Problem:
All of the entries need to be copied character for character.

Dataset entries:
┄┄┄┄┄┄┄┄┄┄

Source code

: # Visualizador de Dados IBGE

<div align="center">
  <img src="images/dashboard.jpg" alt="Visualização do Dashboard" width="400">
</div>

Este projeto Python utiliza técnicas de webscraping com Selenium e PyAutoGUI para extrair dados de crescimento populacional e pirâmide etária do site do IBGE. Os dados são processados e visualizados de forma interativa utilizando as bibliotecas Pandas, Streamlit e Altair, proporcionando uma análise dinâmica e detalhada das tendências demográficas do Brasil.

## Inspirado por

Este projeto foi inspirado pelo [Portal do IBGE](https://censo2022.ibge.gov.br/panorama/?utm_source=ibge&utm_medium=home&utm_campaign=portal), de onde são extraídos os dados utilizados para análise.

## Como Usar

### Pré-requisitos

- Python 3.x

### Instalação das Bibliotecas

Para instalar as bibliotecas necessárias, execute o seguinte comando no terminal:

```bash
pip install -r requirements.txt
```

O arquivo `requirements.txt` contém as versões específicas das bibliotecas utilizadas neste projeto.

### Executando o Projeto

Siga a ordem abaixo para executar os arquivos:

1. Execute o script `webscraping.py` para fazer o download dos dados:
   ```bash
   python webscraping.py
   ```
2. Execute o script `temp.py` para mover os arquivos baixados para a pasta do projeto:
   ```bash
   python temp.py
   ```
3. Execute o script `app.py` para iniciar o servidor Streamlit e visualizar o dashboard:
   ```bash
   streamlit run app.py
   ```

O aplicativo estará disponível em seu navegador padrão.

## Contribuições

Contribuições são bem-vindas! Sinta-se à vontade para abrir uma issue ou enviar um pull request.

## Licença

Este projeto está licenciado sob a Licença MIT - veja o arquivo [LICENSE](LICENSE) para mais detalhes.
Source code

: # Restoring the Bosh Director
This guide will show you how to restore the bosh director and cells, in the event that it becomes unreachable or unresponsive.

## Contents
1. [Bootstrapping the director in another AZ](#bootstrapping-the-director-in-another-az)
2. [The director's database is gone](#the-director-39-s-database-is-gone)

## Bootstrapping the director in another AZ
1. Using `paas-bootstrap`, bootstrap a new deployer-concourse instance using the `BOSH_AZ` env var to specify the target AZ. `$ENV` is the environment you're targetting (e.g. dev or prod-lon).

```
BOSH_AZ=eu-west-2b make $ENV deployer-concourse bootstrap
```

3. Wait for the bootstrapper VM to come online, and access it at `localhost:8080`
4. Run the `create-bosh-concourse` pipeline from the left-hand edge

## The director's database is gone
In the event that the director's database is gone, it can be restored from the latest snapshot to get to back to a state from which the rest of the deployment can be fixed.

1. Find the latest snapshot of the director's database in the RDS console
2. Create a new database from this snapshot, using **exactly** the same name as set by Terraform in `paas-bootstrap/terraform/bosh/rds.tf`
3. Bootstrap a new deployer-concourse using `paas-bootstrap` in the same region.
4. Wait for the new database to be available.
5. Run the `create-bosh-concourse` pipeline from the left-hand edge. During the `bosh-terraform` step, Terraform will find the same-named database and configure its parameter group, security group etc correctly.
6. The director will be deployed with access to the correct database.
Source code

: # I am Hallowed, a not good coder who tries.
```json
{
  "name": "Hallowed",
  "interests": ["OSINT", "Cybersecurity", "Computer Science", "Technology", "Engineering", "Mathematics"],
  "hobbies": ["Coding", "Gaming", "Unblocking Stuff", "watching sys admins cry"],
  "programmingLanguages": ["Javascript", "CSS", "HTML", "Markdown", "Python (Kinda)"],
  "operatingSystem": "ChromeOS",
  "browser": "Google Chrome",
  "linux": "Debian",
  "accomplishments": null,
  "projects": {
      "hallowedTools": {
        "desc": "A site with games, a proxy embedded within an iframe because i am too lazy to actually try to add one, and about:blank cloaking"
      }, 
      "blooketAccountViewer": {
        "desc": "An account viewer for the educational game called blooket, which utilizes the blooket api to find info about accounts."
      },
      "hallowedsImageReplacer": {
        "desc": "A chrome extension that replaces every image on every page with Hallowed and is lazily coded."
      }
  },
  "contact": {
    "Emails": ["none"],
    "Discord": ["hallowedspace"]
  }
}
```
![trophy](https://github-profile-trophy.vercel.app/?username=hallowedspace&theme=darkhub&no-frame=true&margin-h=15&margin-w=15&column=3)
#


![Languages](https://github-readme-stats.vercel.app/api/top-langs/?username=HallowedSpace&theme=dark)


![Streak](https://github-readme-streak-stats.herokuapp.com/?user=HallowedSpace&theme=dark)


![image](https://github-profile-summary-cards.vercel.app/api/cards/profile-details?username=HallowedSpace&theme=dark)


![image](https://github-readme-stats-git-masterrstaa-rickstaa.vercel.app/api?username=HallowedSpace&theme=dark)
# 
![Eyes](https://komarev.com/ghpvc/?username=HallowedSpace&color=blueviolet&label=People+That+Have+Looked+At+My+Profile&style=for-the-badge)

┄┄┄┄┄┄┄┄┄┄

Finished task:
Source code

: # Visualizador de Dados IBGE

<div align="center">
  <img src="images/dashboard.jpg" alt="Visualização do Dashboard" width="400">
</div>

Este projeto Python utiliza técnicas de webscraping com Selenium e PyAutoGUI para extrair dados de crescimento populacional e pirâmide etária do site do IBGE. Os dados são processados e visualizados de forma interativa utilizando as bibliotecas Pandas, Streamlit e Altair, proporcionando uma análise dinâmica e detalhada das tendências demográficas do Brasil.

## Inspirado por

Este projeto foi inspirado pelo [Portal do IBGE](https://censo2022.ibge.gov.br/panorama/?utm_source=ibge&utm_medium=home&utm_campaign=portal), de onde são extraídos os dados utilizados para análise.

## Como Usar

### Pré-requisitos

- Python 3.x

### Instalação das Bibliotecas

Para instalar as bibliotecas necessárias, execute o seguinte comando no terminal:

```bash
pip install -r requirements.txt
```

O arquivo `requirements.txt` contém as versões específicas das bibliotecas utilizadas neste projeto.

### Executando o Projeto

Siga a ordem abaixo para executar os arquivos:

1. Execute o script `webscraping.py` para fazer o download dos dados:
   ```bash
   python webscraping.py
   ```
2. Execute o script `temp.py` para mover os arquivos baixados para a pasta do projeto:
   ```bash
   python temp.py
   ```
3. Execute o script `app.py` para iniciar o servidor Streamlit e visualizar o dashboard:
   ```bash
   streamlit run app.py
   ```

O aplicativo estará disponível em seu navegador padrão.

## Contribuições

Contribuições são bem-vindas! Sinta-se à vontade para abrir uma issue ou enviar um pull request.

## Licença

Este projeto está licenciado sob a Licença MIT - veja o arquivo [LICENSE](LICENSE) para mais detalhes.
Source code

: # Restoring the Bosh Director
This guide will show you how to restore the bosh director and cells, in the event that it becomes unreachable or unresponsive.

## Contents
1. [Bootstrapping the director in another AZ](#bootstrapping-the-director-in-another-az)
2. [The director's database is gone](#the-director-39-s-database-is-gone)

## Bootstrapping the director in another AZ
1. Using `paas-bootstrap`, bootstrap a new deployer-concourse instance using the `BOSH_AZ` env var to specify the target AZ. `$ENV` is the environment you're targetting (e.g. dev or prod-lon).

```
BOSH_AZ=eu-west-2b make $ENV deployer-concourse bootstrap
```

3. Wait for the bootstrapper VM to come online, and access it at `localhost:8080`
4. Run the `create-bosh-concourse` pipeline from the left-hand edge

## The director's database is gone
In the event that the director's database is gone, it can be restored from the latest snapshot to get to back to a state from which the rest of the deployment can be fixed.

1. Find the latest snapshot of the director's database in the RDS console
2. Create a new database from this snapshot, using **exactly** the same name as set by Terraform in `paas-bootstrap/terraform/bosh/rds.tf`
3. Bootstrap a new deployer-concourse using `paas-bootstrap` in the same region.
4. Wait for the new database to be available.
5. Run the `create-bosh-concourse` pipeline from the left-hand edge. During the `bosh-terraform` step, Terraform will find the same-named database and configure its parameter group, security group etc correctly.
6. The director will be deployed with access to the correct database.
Source code

: # I am Hallowed, a not good coder who tries.
```json
{
  "name": "Hallowed",
  "interests": ["OSINT", "Cybersecurity", "Computer Science", "Technology", "Engineering", "Mathematics"],
  "hobbies": ["Coding", "Gaming", "Unblocking Stuff", "watching sys admins cry"],
  "programmingLanguages": ["Javascript", "CSS", "HTML", "Markdown", "Python (Kinda)"],
  "operatingSystem": "ChromeOS",
  "browser": "Google Chrome",
  "linux": "Debian",
  "accomplishments": null,
  "projects": {
      "hallowedTools": {
        "desc": "A site with games, a proxy embedded within an iframe because i am too lazy to actually try to add one, and about:blank cloaking"
      }, 
      "blooketAccountViewer": {
        "desc": "An account viewer for the educational game called blooket, which utilizes the blooket api to find info about accounts."
      },
      "hallowedsImageReplacer": {
        "desc": "A chrome extension that replaces every image on every page with Hallowed and is lazily coded."
      }
  },
  "contact": {
    "Emails": ["none"],
    "Discord": ["hallowedspace"]
  }
}
```
![trophy](https://github-profile-trophy.vercel.app/?username=hallowedspace&theme=darkhub&no-frame=true&margin-h=15&margin-w=15&column=3)
#


![Languages](https://github-readme-stats.vercel.app/api/top-langs/?username=HallowedSpace&theme=dark)


![Streak](https://github-readme-streak-stats.herokuapp.com/?user=HallowedSpace&theme=dark)


![image](https://github-profile-summary-cards.vercel.app/api/cards/profile-details?username=HallowedSpace&theme=dark)


![image](https://github-readme-stats-git-masterrstaa-rickstaa.vercel.app/api?username=HallowedSpace&theme=dark)
# 
![Eyes](https://komarev.com/ghpvc/?username=HallowedSpace&color=blueviolet&label=People+That+Have+Looked+At+My+Profile&style=for-the-badge)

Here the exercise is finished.